ACTION ITEM: Only text is carried over. Reproduce the entries below exactly.

GIVEN ENTRIES:
- Opening Delimiter -

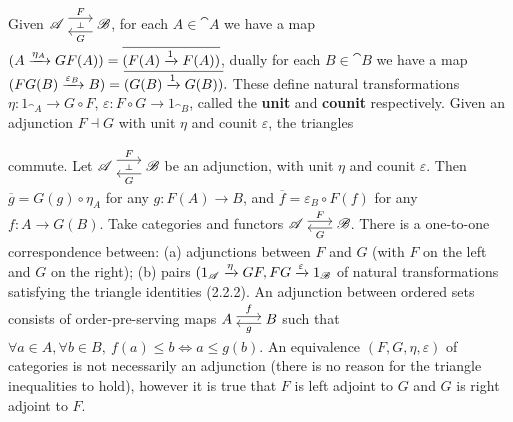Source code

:  Given $\cat A \ladj{F}{G} \cat B$, for each $A \in \cat A$ we have a map $(A \xrightarrow[]{\eta_A} GF(A)) = \overline{(F(A) \xrightarrow[]{1} F(A))}$, dually for each $B \in \cat B$ we have a map $(FG(B) \xrightarrow[]{\varepsilon_B} B) = \overline{(G(B) \xrightarrow[]{1} G(B))}.$ These define natural transformations $\eta : 1_{\cat A} \to G \circ F$, $\varepsilon : F \circ G \to 1_{\cat B}$, called the \textbf{unit} and \textbf{counit} respectively.
 Given an adjunction $F \dashv G$ with unit $\eta$ and counit $\varepsilon$, the triangles 
commute.
 Let $\cat A \ladj{F}{G} \cat B$ be an adjunction, with unit $\eta$ and counit $\varepsilon$. Then $\overline{g} = G(g) \circ \eta_A$ for any $g: F(A) \to B$, and $\overline{f} = \varepsilon_B \circ F(f)$ for any $f : A \to G(B)$.
 Take categories and functors $\cat A \isofuncs{F}{G} \cat B$. There is a one-to-one correspondence between: (a) adjunctions between $F$ and $G$ (with $F$ on the left and $G$ on the right); (b) pairs $(1_{\mathscr{A}} \xrightarrow[]{\eta} GF, FG \xrightarrow[]{\varepsilon} 1_{\mathscr{B}}$ of natural transformations satisfying the triangle identities (2.2.2).
 An adjunction between ordered sets consists of order-pre-serving maps $A \isofuncs{f}{g} B$ such that $\forall a \in A, \forall b \in B, \ f(a) \le b \iff a \le g(b)$.
 An equivalence $(F, G, \eta, \varepsilon)$ of categories is not necessarily an adjunction (there is no reason for the triangle inequalities to hold), however it is true that $F$ is left adjoint to $G$ and $G$ is right adjoint to $F$.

- Closing Delimiter -

SOLUTION FOR THIS TASK:
Source code

:  Given $\cat A \ladj{F}{G} \cat B$, for each $A \in \cat A$ we have a map $(A \xrightarrow[]{\eta_A} GF(A)) = \overline{(F(A) \xrightarrow[]{1} F(A))}$, dually for each $B \in \cat B$ we have a map $(FG(B) \xrightarrow[]{\varepsilon_B} B) = \overline{(G(B) \xrightarrow[]{1} G(B))}.$ These define natural transformations $\eta : 1_{\cat A} \to G \circ F$, $\varepsilon : F \circ G \to 1_{\cat B}$, called the \textbf{unit} and \textbf{counit} respectively.
 Given an adjunction $F \dashv G$ with unit $\eta$ and counit $\varepsilon$, the triangles 
commute.
 Let $\cat A \ladj{F}{G} \cat B$ be an adjunction, with unit $\eta$ and counit $\varepsilon$. Then $\overline{g} = G(g) \circ \eta_A$ for any $g: F(A) \to B$, and $\overline{f} = \varepsilon_B \circ F(f)$ for any $f : A \to G(B)$.
 Take categories and functors $\cat A \isofuncs{F}{G} \cat B$. There is a one-to-one correspondence between: (a) adjunctions between $F$ and $G$ (with $F$ on the left and $G$ on the right); (b) pairs $(1_{\mathscr{A}} \xrightarrow[]{\eta} GF, FG \xrightarrow[]{\varepsilon} 1_{\mathscr{B}}$ of natural transformations satisfying the triangle identities (2.2.2).
 An adjunction between ordered sets consists of order-pre-serving maps $A \isofuncs{f}{g} B$ such that $\forall a \in A, \forall b \in B, \ f(a) \le b \iff a \le g(b)$.
 An equivalence $(F, G, \eta, \varepsilon)$ of categories is not necessarily an adjunction (there is no reason for the triangle inequalities to hold), however it is true that $F$ is left adjoint to $G$ and $G$ is right adjoint to $F$.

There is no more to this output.